### Instructions for the task
Once more, print the records exactly as given.
------ Supplied material ------
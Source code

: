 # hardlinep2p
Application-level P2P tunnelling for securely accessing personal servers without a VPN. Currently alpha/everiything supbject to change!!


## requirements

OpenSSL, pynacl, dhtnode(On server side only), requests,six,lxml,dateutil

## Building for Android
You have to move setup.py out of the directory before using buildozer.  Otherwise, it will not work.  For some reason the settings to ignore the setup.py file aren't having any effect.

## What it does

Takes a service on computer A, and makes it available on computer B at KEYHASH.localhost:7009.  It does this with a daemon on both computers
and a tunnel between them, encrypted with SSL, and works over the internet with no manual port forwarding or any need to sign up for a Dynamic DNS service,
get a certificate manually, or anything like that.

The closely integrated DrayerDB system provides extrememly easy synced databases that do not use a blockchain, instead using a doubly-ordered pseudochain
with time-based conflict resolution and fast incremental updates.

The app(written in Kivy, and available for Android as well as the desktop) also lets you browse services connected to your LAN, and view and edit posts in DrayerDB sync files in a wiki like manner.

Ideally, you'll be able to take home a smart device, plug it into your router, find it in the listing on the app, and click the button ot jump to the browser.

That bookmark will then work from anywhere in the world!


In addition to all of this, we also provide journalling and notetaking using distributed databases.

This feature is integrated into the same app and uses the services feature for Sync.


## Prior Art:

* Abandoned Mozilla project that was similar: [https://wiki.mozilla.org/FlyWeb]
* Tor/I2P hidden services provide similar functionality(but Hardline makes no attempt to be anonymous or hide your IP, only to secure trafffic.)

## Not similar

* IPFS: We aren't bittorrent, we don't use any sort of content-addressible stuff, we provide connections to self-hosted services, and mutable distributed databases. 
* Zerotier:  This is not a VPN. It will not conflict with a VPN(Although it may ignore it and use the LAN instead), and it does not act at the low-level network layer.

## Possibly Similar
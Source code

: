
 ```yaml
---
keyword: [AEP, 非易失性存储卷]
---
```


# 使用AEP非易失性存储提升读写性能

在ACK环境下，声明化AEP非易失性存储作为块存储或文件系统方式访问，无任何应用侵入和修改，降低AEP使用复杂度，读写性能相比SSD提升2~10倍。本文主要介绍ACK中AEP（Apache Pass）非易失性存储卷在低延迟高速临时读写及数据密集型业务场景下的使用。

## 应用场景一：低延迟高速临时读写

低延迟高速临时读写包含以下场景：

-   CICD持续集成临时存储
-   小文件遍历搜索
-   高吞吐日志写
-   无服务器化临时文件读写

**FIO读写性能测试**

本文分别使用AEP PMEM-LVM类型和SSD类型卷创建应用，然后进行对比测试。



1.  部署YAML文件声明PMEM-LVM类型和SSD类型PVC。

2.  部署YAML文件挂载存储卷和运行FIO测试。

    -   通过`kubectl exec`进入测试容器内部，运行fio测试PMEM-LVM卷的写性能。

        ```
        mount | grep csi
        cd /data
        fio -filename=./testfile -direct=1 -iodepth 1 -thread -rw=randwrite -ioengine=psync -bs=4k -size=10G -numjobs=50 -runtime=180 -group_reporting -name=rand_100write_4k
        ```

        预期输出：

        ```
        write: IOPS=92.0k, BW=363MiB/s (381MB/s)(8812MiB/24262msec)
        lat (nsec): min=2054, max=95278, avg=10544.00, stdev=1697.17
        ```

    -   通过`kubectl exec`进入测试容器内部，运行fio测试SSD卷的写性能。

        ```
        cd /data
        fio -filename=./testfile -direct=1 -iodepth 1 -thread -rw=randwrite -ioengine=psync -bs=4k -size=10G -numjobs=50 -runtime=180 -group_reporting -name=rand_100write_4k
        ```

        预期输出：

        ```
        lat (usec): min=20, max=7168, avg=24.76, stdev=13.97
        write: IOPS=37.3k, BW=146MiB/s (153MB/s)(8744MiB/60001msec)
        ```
------
### Answer section
Source code

: # hardlinep2p
Application-level P2P tunnelling for securely accessing personal servers without a VPN. Currently alpha/everiything supbject to change!!


## requirements

OpenSSL, pynacl, dhtnode(On server side only), requests,six,lxml,dateutil

## Building for Android
You have to move setup.py out of the directory before using buildozer.  Otherwise, it will not work.  For some reason the settings to ignore the setup.py file aren't having any effect.

## What it does

Takes a service on computer A, and makes it available on computer B at KEYHASH.localhost:7009.  It does this with a daemon on both computers
and a tunnel between them, encrypted with SSL, and works over the internet with no manual port forwarding or any need to sign up for a Dynamic DNS service,
get a certificate manually, or anything like that.

The closely integrated DrayerDB system provides extrememly easy synced databases that do not use a blockchain, instead using a doubly-ordered pseudochain
with time-based conflict resolution and fast incremental updates.

The app(written in Kivy, and available for Android as well as the desktop) also lets you browse services connected to your LAN, and view and edit posts in DrayerDB sync files in a wiki like manner.

Ideally, you'll be able to take home a smart device, plug it into your router, find it in the listing on the app, and click the button ot jump to the browser.

That bookmark will then work from anywhere in the world!


In addition to all of this, we also provide journalling and notetaking using distributed databases.

This feature is integrated into the same app and uses the services feature for Sync.


## Prior Art:

* Abandoned Mozilla project that was similar: [https://wiki.mozilla.org/FlyWeb]
* Tor/I2P hidden services provide similar functionality(but Hardline makes no attempt to be anonymous or hide your IP, only to secure trafffic.)

## Not similar

* IPFS: We aren't bittorrent, we don't use any sort of content-addressible stuff, we provide connections to self-hosted services, and mutable distributed databases. 
* Zerotier:  This is not a VPN. It will not conflict with a VPN(Although it may ignore it and use the LAN instead), and it does not act at the low-level network layer.

## Possibly Similar
Source code

:
 ```yaml
---
keyword: [AEP, 非易失性存储卷]
---
```


# 使用AEP非易失性存储提升读写性能

在ACK环境下，声明化AEP非易失性存储作为块存储或文件系统方式访问，无任何应用侵入和修改，降低AEP使用复杂度，读写性能相比SSD提升2~10倍。本文主要介绍ACK中AEP（Apache Pass）非易失性存储卷在低延迟高速临时读写及数据密集型业务场景下的使用。

## 应用场景一：低延迟高速临时读写

低延迟高速临时读写包含以下场景：

-   CICD持续集成临时存储
-   小文件遍历搜索
-   高吞吐日志写
-   无服务器化临时文件读写

**FIO读写性能测试**

本文分别使用AEP PMEM-LVM类型和SSD类型卷创建应用，然后进行对比测试。



1.  部署YAML文件声明PMEM-LVM类型和SSD类型PVC。

2.  部署YAML文件挂载存储卷和运行FIO测试。

    -   通过`kubectl exec`进入测试容器内部，运行fio测试PMEM-LVM卷的写性能。

        ```
        mount | grep csi
        cd /data
        fio -filename=./testfile -direct=1 -iodepth 1 -thread -rw=randwrite -ioengine=psync -bs=4k -size=10G -numjobs=50 -runtime=180 -group_reporting -name=rand_100write_4k
        ```

        预期输出：

        ```
        write: IOPS=92.0k, BW=363MiB/s (381MB/s)(8812MiB/24262msec)
        lat (nsec): min=2054, max=95278, avg=10544.00, stdev=1697.17
        ```

    -   通过`kubectl exec`进入测试容器内部，运行fio测试SSD卷的写性能。

        ```
        cd /data
        fio -filename=./testfile -direct=1 -iodepth 1 -thread -rw=randwrite -ioengine=psync -bs=4k -size=10G -numjobs=50 -runtime=180 -group_reporting -name=rand_100write_4k
        ```

        预期输出：

        ```
        lat (usec): min=20, max=7168, avg=24.76, stdev=13.97
        write: IOPS=37.3k, BW=146MiB/s (153MB/s)(8744MiB/60001msec)
        ```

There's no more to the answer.